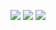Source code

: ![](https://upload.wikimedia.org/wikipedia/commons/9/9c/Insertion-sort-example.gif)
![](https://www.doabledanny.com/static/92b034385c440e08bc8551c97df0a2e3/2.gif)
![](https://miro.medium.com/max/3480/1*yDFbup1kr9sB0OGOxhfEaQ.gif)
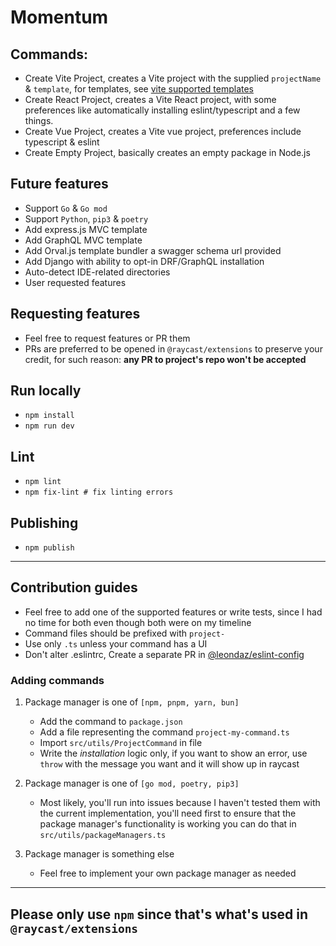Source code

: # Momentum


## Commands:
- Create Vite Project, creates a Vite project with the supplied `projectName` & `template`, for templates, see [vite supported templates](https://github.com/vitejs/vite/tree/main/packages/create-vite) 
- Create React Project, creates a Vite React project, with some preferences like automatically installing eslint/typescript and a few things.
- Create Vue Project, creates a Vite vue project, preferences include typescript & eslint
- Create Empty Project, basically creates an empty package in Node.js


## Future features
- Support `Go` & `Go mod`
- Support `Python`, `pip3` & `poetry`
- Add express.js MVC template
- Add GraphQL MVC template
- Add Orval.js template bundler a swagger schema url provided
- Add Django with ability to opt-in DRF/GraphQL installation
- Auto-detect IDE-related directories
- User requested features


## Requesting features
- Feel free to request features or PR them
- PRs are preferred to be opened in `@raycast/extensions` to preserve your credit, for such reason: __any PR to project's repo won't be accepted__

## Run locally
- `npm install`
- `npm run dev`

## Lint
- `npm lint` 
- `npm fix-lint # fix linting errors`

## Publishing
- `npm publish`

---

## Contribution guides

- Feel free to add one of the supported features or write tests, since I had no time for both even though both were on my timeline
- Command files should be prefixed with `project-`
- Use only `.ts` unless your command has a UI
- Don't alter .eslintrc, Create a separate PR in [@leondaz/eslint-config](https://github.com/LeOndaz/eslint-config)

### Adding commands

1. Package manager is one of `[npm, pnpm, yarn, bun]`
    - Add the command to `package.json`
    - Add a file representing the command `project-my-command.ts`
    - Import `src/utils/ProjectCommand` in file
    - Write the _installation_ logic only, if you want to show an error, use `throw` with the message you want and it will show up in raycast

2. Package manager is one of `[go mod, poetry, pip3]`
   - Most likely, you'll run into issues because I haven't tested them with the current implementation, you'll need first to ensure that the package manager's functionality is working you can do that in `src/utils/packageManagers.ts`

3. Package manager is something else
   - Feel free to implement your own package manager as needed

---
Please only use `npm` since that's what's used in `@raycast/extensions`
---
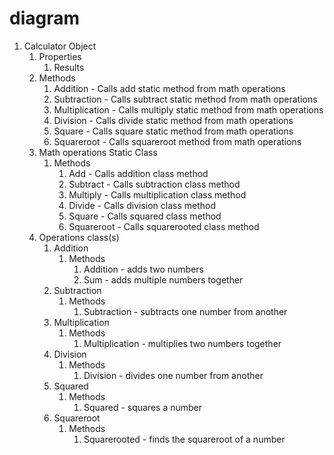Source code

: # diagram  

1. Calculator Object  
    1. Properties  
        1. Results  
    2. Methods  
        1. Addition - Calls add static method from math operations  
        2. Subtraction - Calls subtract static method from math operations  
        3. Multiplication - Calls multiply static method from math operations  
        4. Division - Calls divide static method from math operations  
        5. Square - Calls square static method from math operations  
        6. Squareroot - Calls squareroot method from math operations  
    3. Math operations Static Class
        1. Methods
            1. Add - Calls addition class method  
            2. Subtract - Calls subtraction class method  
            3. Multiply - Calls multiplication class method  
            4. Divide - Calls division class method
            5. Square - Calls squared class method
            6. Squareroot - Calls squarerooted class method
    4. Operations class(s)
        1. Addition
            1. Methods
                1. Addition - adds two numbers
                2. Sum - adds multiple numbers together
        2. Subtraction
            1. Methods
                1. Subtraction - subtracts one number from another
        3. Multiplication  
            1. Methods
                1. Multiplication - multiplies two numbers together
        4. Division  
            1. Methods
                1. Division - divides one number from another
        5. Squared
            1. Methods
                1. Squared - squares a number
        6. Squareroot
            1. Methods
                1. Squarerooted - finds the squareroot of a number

→ ASSIGNMENT: Drop every picture and repeat the rest of the entries exactly.

→ ANSWER TO THE PROBLEM:
Source code

: ![](https://upload.wikimedia.org/wikipedia/commons/9/9c/Insertion-sort-example.gif)
![](https://www.doabledanny.com/static/92b034385c440e08bc8551c97df0a2e3/2.gif)
![](https://miro.medium.com/max/3480/1*yDFbup1kr9sB0OGOxhfEaQ.gif)
Source code

: # Momentum


## Commands:
- Create Vite Project, creates a Vite project with the supplied `projectName` & `template`, for templates, see [vite supported templates](https://github.com/vitejs/vite/tree/main/packages/create-vite) 
- Create React Project, creates a Vite React project, with some preferences like automatically installing eslint/typescript and a few things.
- Create Vue Project, creates a Vite vue project, preferences include typescript & eslint
- Create Empty Project, basically creates an empty package in Node.js


## Future features
- Support `Go` & `Go mod`
- Support `Python`, `pip3` & `poetry`
- Add express.js MVC template
- Add GraphQL MVC template
- Add Orval.js template bundler a swagger schema url provided
- Add Django with ability to opt-in DRF/GraphQL installation
- Auto-detect IDE-related directories
- User requested features


## Requesting features
- Feel free to request features or PR them
- PRs are preferred to be opened in `@raycast/extensions` to preserve your credit, for such reason: __any PR to project's repo won't be accepted__

## Run locally
- `npm install`
- `npm run dev`

## Lint
- `npm lint` 
- `npm fix-lint # fix linting errors`

## Publishing
- `npm publish`

---

## Contribution guides

- Feel free to add one of the supported features or write tests, since I had no time for both even though both were on my timeline
- Command files should be prefixed with `project-`
- Use only `.ts` unless your command has a UI
- Don't alter .eslintrc, Create a separate PR in [@leondaz/eslint-config](https://github.com/LeOndaz/eslint-config)

### Adding commands

1. Package manager is one of `[npm, pnpm, yarn, bun]`
    - Add the command to `package.json`
    - Add a file representing the command `project-my-command.ts`
    - Import `src/utils/ProjectCommand` in file
    - Write the _installation_ logic only, if you want to show an error, use `throw` with the message you want and it will show up in raycast

2. Package manager is one of `[go mod, poetry, pip3]`
   - Most likely, you'll run into issues because I haven't tested them with the current implementation, you'll need first to ensure that the package manager's functionality is working you can do that in `src/utils/packageManagers.ts`

3. Package manager is something else
   - Feel free to implement your own package manager as needed

---
Please only use `npm` since that's what's used in `@raycast/extensions`
---
Source code

: # diagram  

1. Calculator Object  
    1. Properties  
        1. Results  
    2. Methods  
        1. Addition - Calls add static method from math operations  
        2. Subtraction - Calls subtract static method from math operations  
        3. Multiplication - Calls multiply static method from math operations  
        4. Division - Calls divide static method from math operations  
        5. Square - Calls square static method from math operations  
        6. Squareroot - Calls squareroot method from math operations  
    3. Math operations Static Class
        1. Methods
            1. Add - Calls addition class method  
            2. Subtract - Calls subtraction class method  
            3. Multiply - Calls multiplication class method  
            4. Divide - Calls division class method
            5. Square - Calls squared class method
            6. Squareroot - Calls squarerooted class method
    4. Operations class(s)
        1. Addition
            1. Methods
                1. Addition - adds two numbers
                2. Sum - adds multiple numbers together
        2. Subtraction
            1. Methods
                1. Subtraction - subtracts one number from another
        3. Multiplication  
            1. Methods
                1. Multiplication - multiplies two numbers together
        4. Division  
            1. Methods
                1. Division - divides one number from another
        5. Squared
            1. Methods
                1. Squared - squares a number
        6. Squareroot
            1. Methods
                1. Squarerooted - finds the squareroot of a number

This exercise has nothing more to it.